HIGH-THROUGHPUT CHARACTERIZATION OF ENZYMES FROM GENOMIC AND PROTEOMIC PROJECTS: – MULTIVARIATE STATISTICAL APPROACH
M. Monincová1, A. Jesenská1, R. Chaloupková1, Y. Sato2, Z. Prokop1 and J. Damborský1
1 Loschmidt Laboratories, Faculty of Science, Masaryk University, Kamenice 5/A4, 625 00 Brno, Czech Republic
2 Department of Environmental Life Sciences, Graduate School of Life Sciences, Tohoku University, 2-1-1 Katahira, Sendai 980-8577, Japan
High-throughput genomic and proteomic methods identify a large number of novel enzymes which require systematic characterization. Here, we introduce a novel approach for characterization of enzymes with broad substrate specificity using multivariate statistics. The approach employs multivariate statistical method, Principle Component Analysis , for selection of sufficiently large set of substrates from initial pull of chemicals respecting maximum variability in physical-chemical properties . Quick and reliable enzymatic assay follows the selection and produces an activity data of particular proteins with selected substrates. Third step is the application of Principal Component Analysis on enzyme activity data matrix to describe the differences in their substrate specificities. The obtained dataset, complemented with physical-chemical properties of halogenated hydrocarbons tested, can be further submitted to Quantitave Structure-Activity Relationships analysis .

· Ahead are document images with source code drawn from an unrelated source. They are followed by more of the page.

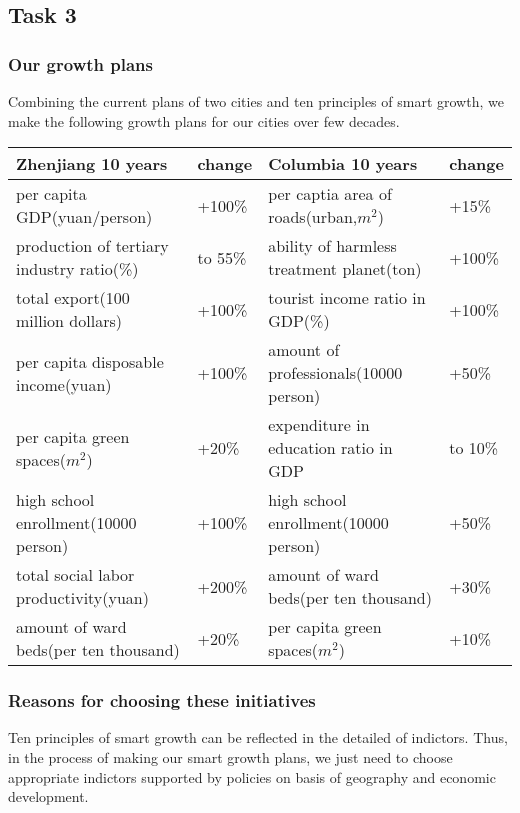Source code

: \documentclass{mcmthesis}
\begin{document}
\subsection{Task 3}%
\subsubsection{Our growth plans}%
Combining the current plans of two cities and ten principles of smart growth, we make the following growth plans for our cities over few decades.\\
\begin{table}[h]
\setlength{\abovecaptionskip}{0pt}
\setlength{\belowcaptionskip}{0pt}
\begin{tabular}{p{5.3cm}|p{1.2cm}|p{5.2cm}|p{1.2cm}}
\hline
\bf Zhenjiang 10 years	& \bf change	 & \bf Columbia 10 years	& \bf change \\
\hline
 per capita GDP(yuan/person)	& +100\%	& per captia area of roads(urban,$m^2$)	& +15\% \\
production of tertiary industry ratio(\%)	& to 55\%	& ability of harmless treatment planet(ton)	& +100\% \\
total export(100 million dollars)	& +100\%	& tourist income ratio in GDP(\%)	& +100\% \\
per capita disposable income(yuan)	& +100\%	& amount of professionals(10000 person)	& +50\% \\
 per capita green spaces($m^2$)	& +20\%	& expenditure in education ratio in GDP	& to 10\% \\
 high school enrollment(10000 person)	& +100\%	& high school enrollment(10000 person)	& +50\% \\
total social labor productivity(yuan)	& +200\%	& amount of ward beds(per ten thousand)	& +30\% \\
amount of ward beds(per ten thousand)	& +20\%	& per capita green spaces($m^2$)	& +10\% \\
\hline
\end{tabular}
\end{table}

\subsubsection{Reasons for choosing these initiatives}%
Ten principles of smart growth can be reflected in the detailed of indictors. Thus, in the process of making our smart growth plans, we just need to choose appropriate indictors supported by policies on basis of geography and economic development.\\
\end{document}
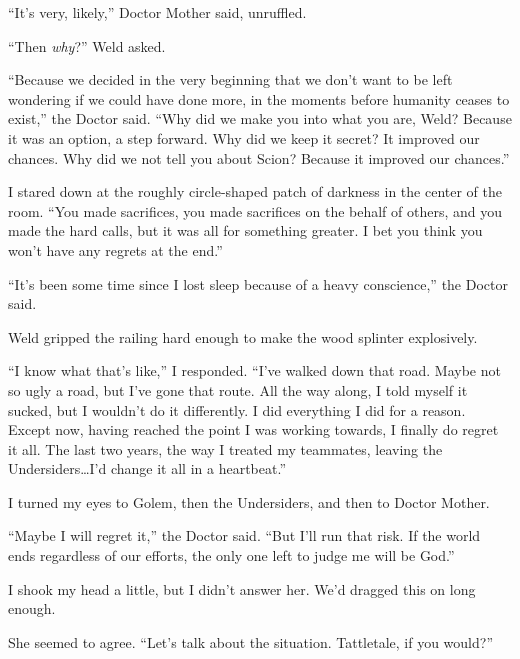 ``It's very, likely,'' Doctor Mother said, unruffled.



``Then \emph{why}?'' Weld asked.



``Because we decided in the very beginning that we don't want to be left wondering if we could have done more, in the moments before humanity ceases to exist,'' the Doctor said.  ``Why did we make you into what you are, Weld?  Because it was an option, a step forward.  Why did we keep it secret?  It improved our chances.  Why did we not tell you about Scion?  Because it improved our chances.''



I stared down at the roughly circle-shaped patch of darkness in the center of the room.  ``You made sacrifices, you made sacrifices on the behalf of others, and you made the hard calls, but it was all for something greater.  I bet you think you won't have any regrets at the end.''



``It's been some time since I lost sleep because of a heavy conscience,'' the Doctor said.



Weld gripped the railing hard enough to make the wood splinter explosively.



``I know what that's like,'' I responded.  ``I've walked down that road.  Maybe not so ugly a road, but I've gone that route.  All the way along, I told myself it sucked, but I wouldn't do it differently.  I did everything I did for a reason.  Except now, having reached the point I was working towards, I finally do regret it all.  The last two years, the way I treated my teammates, leaving the Undersiders\ldots I'd change it all in a heartbeat.''



I turned my eyes to Golem, then the Undersiders, and then to Doctor Mother.



``Maybe I will regret it,'' the Doctor said.  ``But I'll run that risk.  If the world ends regardless of our efforts, the only one left to judge me will be God.''



I shook my head a little, but I didn't answer her.  We'd dragged this on long enough.



She seemed to agree.  ``Let's talk about the situation.  Tattletale, if you would?''



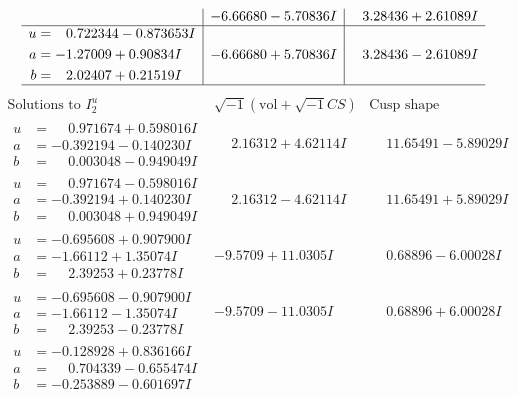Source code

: \documentclass[1p]{elsarticle_modified}
\theoremstyle{definition}
\newcommand{\I}{\sqrt{-1}}
\begin{document}
$$\begin{array}{c|c|c}
 & -6.66680 - 5.70836 I & \phantom{-}3.28436 + 2.61089 I \\ \hline\begin{aligned}
u &= \phantom{-}0.722344 - 0.873653 I \\
a &= -1.27009 + 0.90834 I \\
b &= \phantom{-}2.02407 + 0.21519 I\end{aligned}
 & -6.66680 + 5.70836 I & \phantom{-}3.28436 - 2.61089 I\\
 \hline 
 \end{array}$$\newpage$$\begin{array}{c|c|c}  
\text{Solutions to }I^u_{2}& \I (\text{vol} + \sqrt{-1}CS) & \text{Cusp shape}\\
 \hline 
\begin{aligned}
u &= \phantom{-}0.971674 + 0.598016 I \\
a &= -0.392194 - 0.140230 I \\
b &= \phantom{-}0.003048 - 0.949049 I\end{aligned}
 & \phantom{-}2.16312 + 4.62114 I & \phantom{-}11.65491 - 5.89029 I \\ \hline\begin{aligned}
u &= \phantom{-}0.971674 - 0.598016 I \\
a &= -0.392194 + 0.140230 I \\
b &= \phantom{-}0.003048 + 0.949049 I\end{aligned}
 & \phantom{-}2.16312 - 4.62114 I & \phantom{-}11.65491 + 5.89029 I \\ \hline\begin{aligned}
u &= -0.695608 + 0.907900 I \\
a &= -1.66112 + 1.35074 I \\
b &= \phantom{-}2.39253 + 0.23778 I\end{aligned}
 & -9.5709 + 11.0305 I & \phantom{-}0.68896 - 6.00028 I \\ \hline\begin{aligned}
u &= -0.695608 - 0.907900 I \\
a &= -1.66112 - 1.35074 I \\
b &= \phantom{-}2.39253 - 0.23778 I\end{aligned}
 & -9.5709 - 11.0305 I & \phantom{-}0.68896 + 6.00028 I \\ \hline\begin{aligned}
u &= -0.128928 + 0.836166 I \\
a &= \phantom{-}0.704339 - 0.655474 I \\
b &= -0.253889 - 0.601697 I\end{aligned}

\end{array}$$
\end{document}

The concept has been verified with bacterial enzymes haloalkane dehalogenases. Members of this enzyme family cleave carbon-halogen bond in halogenated hydrocarbons and can be used in bioremediation, industrial biocatalysis or as biosensors. A large number of putative enzymes has been identified in genomic sequencing projects. Principle Component Analysis was used for identification of novel enzymes with promising biotechnological properties. Quantitative Structure-Activity Relationships analysis brought detailed view into explanation of activity or inactivity of 30 substrates selected from the set of 194 different halogenated compounds. Such information is helpful in process of rational design and improvement of haloalkane dehalogenases for biotechnological applications.